The ne’er-do-well Thiede, who had a fearsome temper, opened his first tavern, the Social Hall Saloon, in the fall of 1886 in downtown Salt Lake City. That same year, he was fined for punching a woman who had accidentally dropped a piece of paper into his lap. After being shut down for selling liquor without a license, or for selling it on a Sunday, Thiede opened, and was forced to close, numerous establishments.
By the early 1890s, Thiede was a regular before the court, usually losing his liquor license or being punished for assaulting someone. As a result, Salt Lake City was no longer a welcoming spot for Thiede, and the saloonkeeper saw prime opportunity to jump into the thriving bar scene along State Street in Murray. Finding a small patch of ground behind the Germania smelter on 4800 South, Thiede opened the West Side Saloon.
A notorious womanizer who welcomed prostitutes into his bar, Thiede was also known to frequently abuse his wife, Mary; even for rough-and-tumble Murray, that was not acceptable. The night before May 1, 1894, Mary had fled to a neighbor’s home after a violent fight. As she always had done before, she returned. But this time, she returned home to find a very drunken Charles, who was waiting for her with a butcher’s knife. He sliced her throat from ear to ear. Blood-splattered Thiede then went to Harry Hayne’s saloon, where he reportedly told the sheriff, “Well, I killed my wife last night.”
The next morning, a crowd swarmed the sheriff’s office, trying to carry out its own version of justice by lynching Thiede. The sheriff relocated his prisoner to the Salt Lake County jail, which was also in Murray. There, Thiede changed his story and claimed he was innocent. He told the judge he found her body in his house, and that her dying words were, “Oh, Charlie.”
The prosecutors, long familiar with the defendant, presented a forensically tight case, first pointing out that the victim could in no way talk, as her head was nearly cut off. They also argued that because Charles was covered in blood—meaning the heart would still need to be pumping in order for the blood to splatter on him—then he had to be with Mary, in their home, at the time of the murder. Found guilty, Thiede was sentenced to be hanged.
In 1896, Thiede’s time was up, but the sheriff wanted to try a new-and-improved way of hanging.
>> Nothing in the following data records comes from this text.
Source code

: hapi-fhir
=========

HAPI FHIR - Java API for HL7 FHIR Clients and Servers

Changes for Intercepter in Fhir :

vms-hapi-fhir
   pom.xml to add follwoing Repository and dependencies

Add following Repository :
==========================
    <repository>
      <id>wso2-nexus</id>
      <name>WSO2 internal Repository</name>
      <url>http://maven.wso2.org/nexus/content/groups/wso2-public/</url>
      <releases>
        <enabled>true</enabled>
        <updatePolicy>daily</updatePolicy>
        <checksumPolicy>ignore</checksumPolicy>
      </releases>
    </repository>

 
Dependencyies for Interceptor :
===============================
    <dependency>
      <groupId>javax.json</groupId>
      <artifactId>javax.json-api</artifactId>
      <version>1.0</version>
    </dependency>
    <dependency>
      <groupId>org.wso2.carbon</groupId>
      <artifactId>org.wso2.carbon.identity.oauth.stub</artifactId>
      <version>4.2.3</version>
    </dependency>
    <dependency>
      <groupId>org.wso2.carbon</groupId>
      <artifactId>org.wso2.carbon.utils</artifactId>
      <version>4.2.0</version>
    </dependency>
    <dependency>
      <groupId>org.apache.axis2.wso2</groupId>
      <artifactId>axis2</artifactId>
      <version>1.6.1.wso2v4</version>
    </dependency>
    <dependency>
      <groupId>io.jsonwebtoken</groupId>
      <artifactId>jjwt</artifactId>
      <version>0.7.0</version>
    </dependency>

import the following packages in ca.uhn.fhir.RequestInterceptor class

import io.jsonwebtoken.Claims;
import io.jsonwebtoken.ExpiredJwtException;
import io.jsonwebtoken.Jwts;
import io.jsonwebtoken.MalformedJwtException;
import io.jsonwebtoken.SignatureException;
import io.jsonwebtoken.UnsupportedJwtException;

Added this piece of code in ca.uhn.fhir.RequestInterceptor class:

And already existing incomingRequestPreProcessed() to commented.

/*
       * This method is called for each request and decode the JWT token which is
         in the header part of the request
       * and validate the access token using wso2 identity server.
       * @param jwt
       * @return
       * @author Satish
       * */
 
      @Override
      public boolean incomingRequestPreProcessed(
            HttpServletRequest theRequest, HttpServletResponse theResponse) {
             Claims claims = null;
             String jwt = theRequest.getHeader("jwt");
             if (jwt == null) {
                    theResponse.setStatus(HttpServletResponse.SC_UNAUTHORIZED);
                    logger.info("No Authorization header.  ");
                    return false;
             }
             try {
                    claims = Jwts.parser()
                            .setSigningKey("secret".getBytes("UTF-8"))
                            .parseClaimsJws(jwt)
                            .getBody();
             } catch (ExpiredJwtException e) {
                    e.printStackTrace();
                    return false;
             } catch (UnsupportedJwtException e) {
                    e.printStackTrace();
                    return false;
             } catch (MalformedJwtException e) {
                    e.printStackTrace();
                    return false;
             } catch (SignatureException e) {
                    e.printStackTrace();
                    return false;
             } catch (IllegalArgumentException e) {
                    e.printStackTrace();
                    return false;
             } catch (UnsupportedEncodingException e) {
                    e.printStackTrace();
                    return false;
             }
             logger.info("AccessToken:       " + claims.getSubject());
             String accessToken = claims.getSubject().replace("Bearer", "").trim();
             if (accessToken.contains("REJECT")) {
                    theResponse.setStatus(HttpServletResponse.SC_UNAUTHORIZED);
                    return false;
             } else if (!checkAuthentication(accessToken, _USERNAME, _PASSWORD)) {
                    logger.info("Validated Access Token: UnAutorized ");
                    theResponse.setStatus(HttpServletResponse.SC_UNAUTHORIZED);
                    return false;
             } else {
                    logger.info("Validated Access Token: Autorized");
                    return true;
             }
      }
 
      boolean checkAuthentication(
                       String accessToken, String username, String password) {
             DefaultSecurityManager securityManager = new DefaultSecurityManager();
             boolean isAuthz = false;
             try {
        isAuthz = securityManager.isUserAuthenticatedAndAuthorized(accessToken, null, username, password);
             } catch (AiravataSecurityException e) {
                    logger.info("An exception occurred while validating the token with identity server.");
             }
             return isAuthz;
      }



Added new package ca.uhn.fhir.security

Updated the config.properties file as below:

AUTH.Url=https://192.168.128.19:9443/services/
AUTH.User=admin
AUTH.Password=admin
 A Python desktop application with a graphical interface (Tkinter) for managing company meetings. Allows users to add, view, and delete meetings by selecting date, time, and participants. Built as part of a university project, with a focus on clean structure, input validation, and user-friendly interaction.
Instead of the condemned being dropped through a trap door, Thiede was going to be hanged by an ingenious system of pulleys; he would stand on the ground, and a metal weight would yank him upward, snapping his neck.
Lawmen from around the West convened at the Salt Lake County jail to watch the new method in action. At the appointed time, Thiede, who still professed his innocence, was yanked up by the noose, but it failed to snap his neck. Instead, he hung on the gallows for 14 minutes, strangled to death. That hanging method was never used again.
Even in death, Thiede gained no sympathy. An arsonist burned his saloon down. The Salt Lake Herald-Republican reported that residents in Murray and Cottonwood Heights guarded their cemeteries to prevent his body from being interred there. Eventually, he was buried in Sandy City’s cemetery—but only for a day. He was disinterred at the request of Sandy residents and buried in a field adjacent to the graveyard.